Start of Task inputs

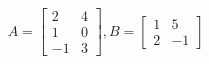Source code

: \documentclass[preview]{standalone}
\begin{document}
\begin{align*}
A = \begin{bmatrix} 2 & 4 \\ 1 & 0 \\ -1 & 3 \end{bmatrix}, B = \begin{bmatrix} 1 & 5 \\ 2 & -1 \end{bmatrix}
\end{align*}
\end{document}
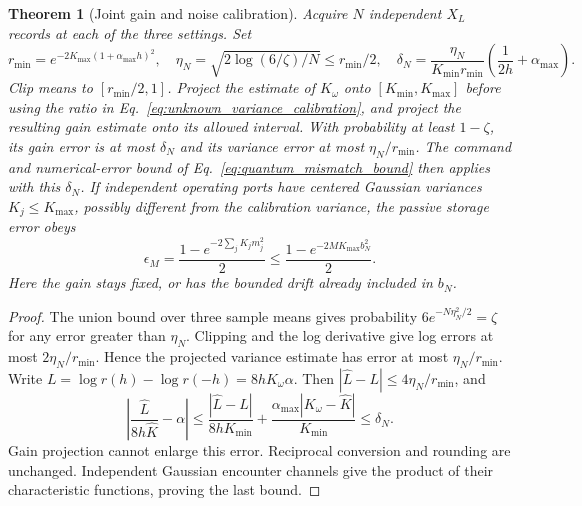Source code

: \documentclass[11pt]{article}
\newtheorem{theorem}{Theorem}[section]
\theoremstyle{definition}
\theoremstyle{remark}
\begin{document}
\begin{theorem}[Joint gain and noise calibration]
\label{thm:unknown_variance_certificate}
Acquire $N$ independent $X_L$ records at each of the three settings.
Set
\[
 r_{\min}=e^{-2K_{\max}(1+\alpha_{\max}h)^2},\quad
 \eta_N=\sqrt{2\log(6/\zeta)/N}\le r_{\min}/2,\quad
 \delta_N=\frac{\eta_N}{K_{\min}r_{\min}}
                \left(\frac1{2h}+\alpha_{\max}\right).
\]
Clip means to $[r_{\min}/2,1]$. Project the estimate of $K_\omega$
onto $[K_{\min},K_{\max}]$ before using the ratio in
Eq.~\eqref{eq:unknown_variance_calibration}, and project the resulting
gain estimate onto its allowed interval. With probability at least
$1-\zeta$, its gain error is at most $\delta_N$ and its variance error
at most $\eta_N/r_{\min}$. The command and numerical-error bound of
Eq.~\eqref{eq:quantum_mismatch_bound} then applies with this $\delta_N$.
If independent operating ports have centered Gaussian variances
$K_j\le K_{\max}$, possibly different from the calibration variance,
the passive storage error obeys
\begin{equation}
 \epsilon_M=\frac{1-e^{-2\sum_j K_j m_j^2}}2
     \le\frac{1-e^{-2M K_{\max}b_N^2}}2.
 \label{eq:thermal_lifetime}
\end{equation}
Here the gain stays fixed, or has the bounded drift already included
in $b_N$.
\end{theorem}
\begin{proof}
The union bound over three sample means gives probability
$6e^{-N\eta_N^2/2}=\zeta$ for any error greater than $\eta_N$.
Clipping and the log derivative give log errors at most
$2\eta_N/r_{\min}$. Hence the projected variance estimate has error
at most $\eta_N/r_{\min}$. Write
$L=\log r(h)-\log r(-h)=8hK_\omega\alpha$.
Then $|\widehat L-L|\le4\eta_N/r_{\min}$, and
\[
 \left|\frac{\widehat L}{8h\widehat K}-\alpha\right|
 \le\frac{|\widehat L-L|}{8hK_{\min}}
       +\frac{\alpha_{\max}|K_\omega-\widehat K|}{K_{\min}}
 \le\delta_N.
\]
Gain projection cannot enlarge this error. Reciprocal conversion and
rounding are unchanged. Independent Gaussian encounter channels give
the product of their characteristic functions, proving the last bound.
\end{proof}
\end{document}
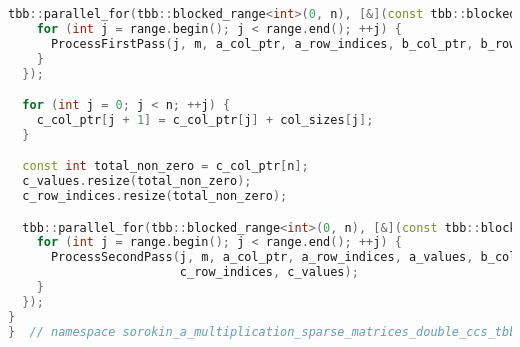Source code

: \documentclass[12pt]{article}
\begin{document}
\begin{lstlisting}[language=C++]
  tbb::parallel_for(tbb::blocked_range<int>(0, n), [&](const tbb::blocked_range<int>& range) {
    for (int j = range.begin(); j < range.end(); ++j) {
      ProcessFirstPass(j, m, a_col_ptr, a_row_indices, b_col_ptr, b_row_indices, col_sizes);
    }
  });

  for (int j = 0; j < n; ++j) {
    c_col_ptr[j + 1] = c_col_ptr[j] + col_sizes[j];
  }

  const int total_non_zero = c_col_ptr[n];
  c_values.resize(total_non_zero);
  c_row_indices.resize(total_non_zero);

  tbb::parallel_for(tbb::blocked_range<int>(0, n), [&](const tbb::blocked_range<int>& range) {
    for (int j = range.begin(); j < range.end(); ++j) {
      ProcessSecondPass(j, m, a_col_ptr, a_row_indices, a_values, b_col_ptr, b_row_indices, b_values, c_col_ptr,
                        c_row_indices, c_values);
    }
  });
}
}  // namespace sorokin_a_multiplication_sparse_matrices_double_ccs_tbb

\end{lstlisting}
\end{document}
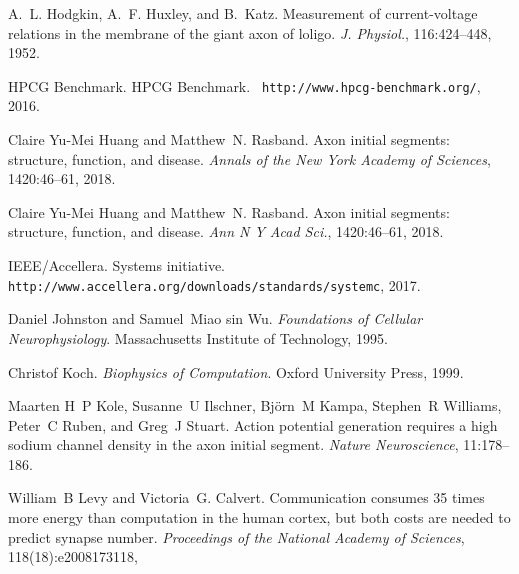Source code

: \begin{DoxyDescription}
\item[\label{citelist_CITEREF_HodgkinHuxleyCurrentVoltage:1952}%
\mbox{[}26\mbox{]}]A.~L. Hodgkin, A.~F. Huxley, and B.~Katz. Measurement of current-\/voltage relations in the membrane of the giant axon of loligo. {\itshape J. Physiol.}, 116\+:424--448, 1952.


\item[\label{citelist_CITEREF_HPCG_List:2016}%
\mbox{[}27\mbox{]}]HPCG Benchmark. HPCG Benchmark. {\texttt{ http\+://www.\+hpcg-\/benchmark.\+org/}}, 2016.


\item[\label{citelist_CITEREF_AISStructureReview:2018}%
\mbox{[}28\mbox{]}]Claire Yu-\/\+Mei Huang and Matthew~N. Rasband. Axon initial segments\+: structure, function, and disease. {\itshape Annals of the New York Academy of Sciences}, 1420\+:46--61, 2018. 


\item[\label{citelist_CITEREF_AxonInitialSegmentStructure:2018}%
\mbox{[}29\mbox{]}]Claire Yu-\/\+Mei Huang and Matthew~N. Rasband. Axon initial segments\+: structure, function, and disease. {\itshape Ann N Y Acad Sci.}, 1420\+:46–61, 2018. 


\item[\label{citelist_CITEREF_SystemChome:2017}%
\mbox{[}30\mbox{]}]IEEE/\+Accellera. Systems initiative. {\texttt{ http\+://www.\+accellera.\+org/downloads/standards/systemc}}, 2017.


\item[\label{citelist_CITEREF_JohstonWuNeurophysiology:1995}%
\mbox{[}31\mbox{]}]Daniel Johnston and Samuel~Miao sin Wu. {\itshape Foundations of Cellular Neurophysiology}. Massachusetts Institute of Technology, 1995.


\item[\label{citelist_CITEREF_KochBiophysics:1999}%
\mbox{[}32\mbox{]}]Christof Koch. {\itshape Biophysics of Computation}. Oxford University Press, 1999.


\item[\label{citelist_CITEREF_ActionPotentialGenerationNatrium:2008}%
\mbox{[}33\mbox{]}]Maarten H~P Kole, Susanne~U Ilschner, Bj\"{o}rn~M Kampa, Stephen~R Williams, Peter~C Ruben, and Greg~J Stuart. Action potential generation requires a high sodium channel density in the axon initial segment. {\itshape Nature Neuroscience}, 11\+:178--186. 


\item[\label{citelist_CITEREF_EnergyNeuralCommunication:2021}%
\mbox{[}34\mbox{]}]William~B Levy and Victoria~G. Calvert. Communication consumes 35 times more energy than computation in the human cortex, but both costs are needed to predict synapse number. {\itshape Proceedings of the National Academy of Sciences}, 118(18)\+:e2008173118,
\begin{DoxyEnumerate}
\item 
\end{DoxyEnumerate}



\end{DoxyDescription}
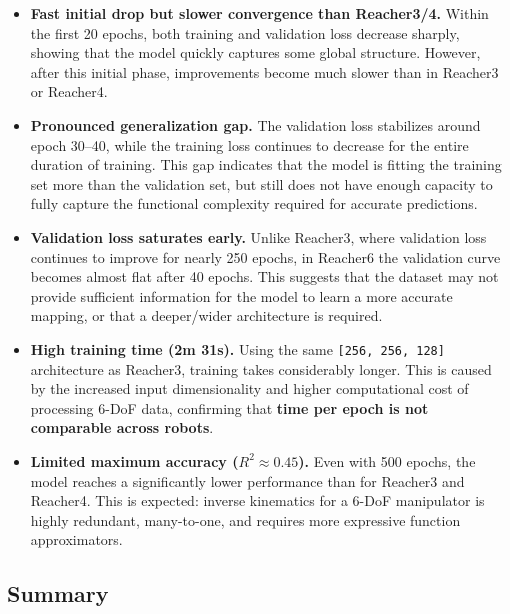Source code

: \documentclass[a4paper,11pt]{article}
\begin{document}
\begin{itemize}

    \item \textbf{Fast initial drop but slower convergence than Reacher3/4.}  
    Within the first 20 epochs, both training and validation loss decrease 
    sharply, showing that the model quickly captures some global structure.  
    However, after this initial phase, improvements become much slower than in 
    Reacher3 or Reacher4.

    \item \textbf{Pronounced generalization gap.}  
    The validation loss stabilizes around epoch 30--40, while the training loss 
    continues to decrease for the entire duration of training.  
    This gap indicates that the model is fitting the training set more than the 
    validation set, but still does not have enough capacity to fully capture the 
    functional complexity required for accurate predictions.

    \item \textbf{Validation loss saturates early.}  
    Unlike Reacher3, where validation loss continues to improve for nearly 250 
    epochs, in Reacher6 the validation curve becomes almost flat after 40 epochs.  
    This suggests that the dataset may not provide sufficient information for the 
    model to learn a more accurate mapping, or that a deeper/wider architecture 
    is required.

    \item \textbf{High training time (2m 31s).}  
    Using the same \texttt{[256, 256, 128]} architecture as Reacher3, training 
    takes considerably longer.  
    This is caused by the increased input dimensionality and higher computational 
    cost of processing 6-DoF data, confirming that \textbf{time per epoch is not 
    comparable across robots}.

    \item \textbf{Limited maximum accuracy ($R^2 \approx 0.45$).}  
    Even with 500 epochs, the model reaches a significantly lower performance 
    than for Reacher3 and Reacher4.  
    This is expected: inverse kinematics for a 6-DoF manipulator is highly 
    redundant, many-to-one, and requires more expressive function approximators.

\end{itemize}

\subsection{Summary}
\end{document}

End of Task inputs
Start of Task inputs

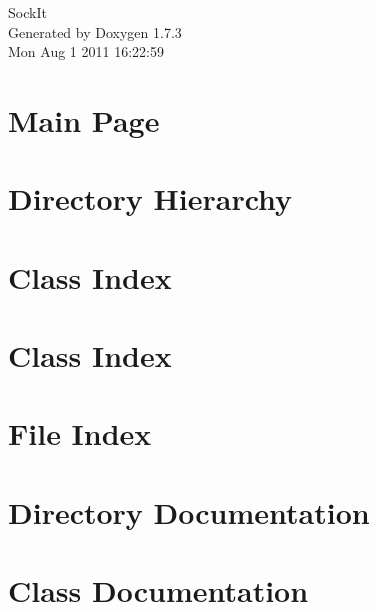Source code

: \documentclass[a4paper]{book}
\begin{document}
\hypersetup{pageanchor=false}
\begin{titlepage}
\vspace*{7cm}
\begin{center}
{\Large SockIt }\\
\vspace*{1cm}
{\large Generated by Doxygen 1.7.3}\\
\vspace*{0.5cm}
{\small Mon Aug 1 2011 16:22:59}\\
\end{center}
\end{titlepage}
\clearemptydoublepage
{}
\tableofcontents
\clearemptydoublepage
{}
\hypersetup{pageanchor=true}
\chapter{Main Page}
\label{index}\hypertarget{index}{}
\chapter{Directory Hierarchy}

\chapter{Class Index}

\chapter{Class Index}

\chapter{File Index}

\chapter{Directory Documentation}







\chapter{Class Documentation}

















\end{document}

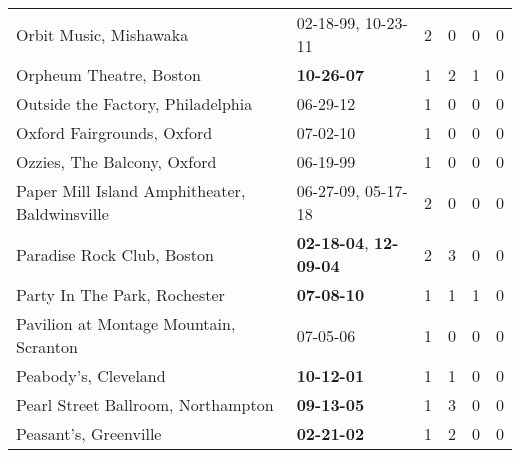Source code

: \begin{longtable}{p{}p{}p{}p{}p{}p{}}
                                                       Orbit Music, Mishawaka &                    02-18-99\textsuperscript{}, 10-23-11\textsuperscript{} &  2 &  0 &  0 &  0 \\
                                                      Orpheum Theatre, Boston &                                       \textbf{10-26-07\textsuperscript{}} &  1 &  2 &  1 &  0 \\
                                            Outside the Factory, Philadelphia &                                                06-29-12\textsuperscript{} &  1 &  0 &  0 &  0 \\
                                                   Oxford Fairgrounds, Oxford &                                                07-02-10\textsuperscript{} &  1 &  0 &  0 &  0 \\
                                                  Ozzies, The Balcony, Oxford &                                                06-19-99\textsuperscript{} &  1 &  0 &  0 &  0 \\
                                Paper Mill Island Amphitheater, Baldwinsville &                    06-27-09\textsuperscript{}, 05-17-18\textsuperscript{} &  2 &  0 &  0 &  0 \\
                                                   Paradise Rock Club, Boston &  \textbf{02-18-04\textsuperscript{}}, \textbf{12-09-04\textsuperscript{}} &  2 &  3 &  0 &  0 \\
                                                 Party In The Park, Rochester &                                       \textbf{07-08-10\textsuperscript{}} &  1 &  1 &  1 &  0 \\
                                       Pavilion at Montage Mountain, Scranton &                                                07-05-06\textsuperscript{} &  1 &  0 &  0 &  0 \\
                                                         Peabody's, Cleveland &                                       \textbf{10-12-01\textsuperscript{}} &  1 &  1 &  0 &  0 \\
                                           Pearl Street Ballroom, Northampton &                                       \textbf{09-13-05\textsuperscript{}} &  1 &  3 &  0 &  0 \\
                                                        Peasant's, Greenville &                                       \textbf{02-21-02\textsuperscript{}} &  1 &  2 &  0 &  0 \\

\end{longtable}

End of Task inputs
Start of Task inputs

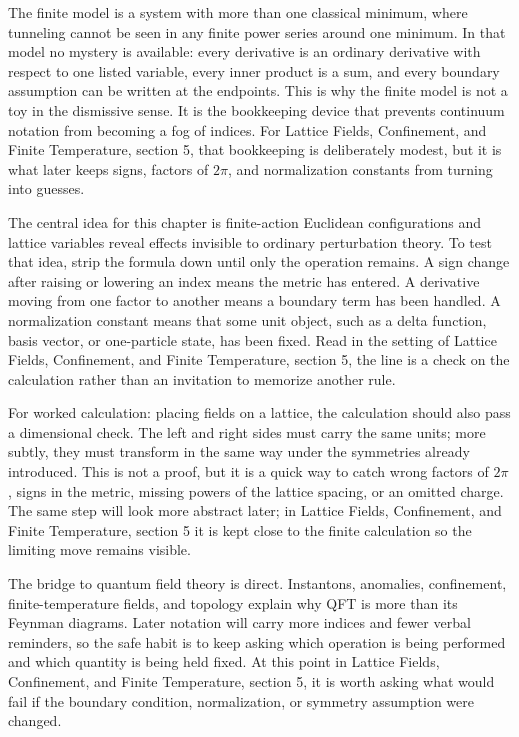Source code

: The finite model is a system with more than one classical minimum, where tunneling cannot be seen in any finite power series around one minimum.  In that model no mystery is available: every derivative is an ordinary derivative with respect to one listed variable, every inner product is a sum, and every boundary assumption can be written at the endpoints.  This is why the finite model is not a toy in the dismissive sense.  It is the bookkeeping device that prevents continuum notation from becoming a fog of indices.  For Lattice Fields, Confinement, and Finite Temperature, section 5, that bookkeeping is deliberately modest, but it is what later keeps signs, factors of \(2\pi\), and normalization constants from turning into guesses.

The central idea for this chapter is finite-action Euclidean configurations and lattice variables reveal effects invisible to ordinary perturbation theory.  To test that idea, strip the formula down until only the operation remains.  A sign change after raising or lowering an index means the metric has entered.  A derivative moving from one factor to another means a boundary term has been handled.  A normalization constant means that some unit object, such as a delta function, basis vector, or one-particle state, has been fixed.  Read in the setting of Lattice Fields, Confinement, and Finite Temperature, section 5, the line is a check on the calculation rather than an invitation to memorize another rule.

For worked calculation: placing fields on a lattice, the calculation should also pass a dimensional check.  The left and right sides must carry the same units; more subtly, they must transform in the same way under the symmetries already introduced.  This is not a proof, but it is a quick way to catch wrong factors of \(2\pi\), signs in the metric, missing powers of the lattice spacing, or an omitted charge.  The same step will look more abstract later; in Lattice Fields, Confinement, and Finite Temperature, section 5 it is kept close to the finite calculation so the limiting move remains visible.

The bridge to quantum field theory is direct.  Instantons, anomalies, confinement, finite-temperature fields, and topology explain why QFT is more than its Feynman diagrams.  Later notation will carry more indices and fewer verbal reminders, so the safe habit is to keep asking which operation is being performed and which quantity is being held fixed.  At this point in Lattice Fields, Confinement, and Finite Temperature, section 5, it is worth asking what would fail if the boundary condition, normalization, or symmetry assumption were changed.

End of Task inputs

Using the entries above, give again exactly the lines from the line holding "The validation loss" through the line holding "training time (2m". Include both end lines and nothing else.

    The validation loss stabilizes around epoch 30--40, while the training loss 
    continues to decrease for the entire duration of training.  
    This gap indicates that the model is fitting the training set more than the 
    validation set, but still does not have enough capacity to fully capture the 
    functional complexity required for accurate predictions.

    \item \textbf{Validation loss saturates early.}  
    Unlike Reacher3, where validation loss continues to improve for nearly 250 
    epochs, in Reacher6 the validation curve becomes almost flat after 40 epochs.  
    This suggests that the dataset may not provide sufficient information for the 
    model to learn a more accurate mapping, or that a deeper/wider architecture 
    is required.

    \item \textbf{High training time (2m 31s).}  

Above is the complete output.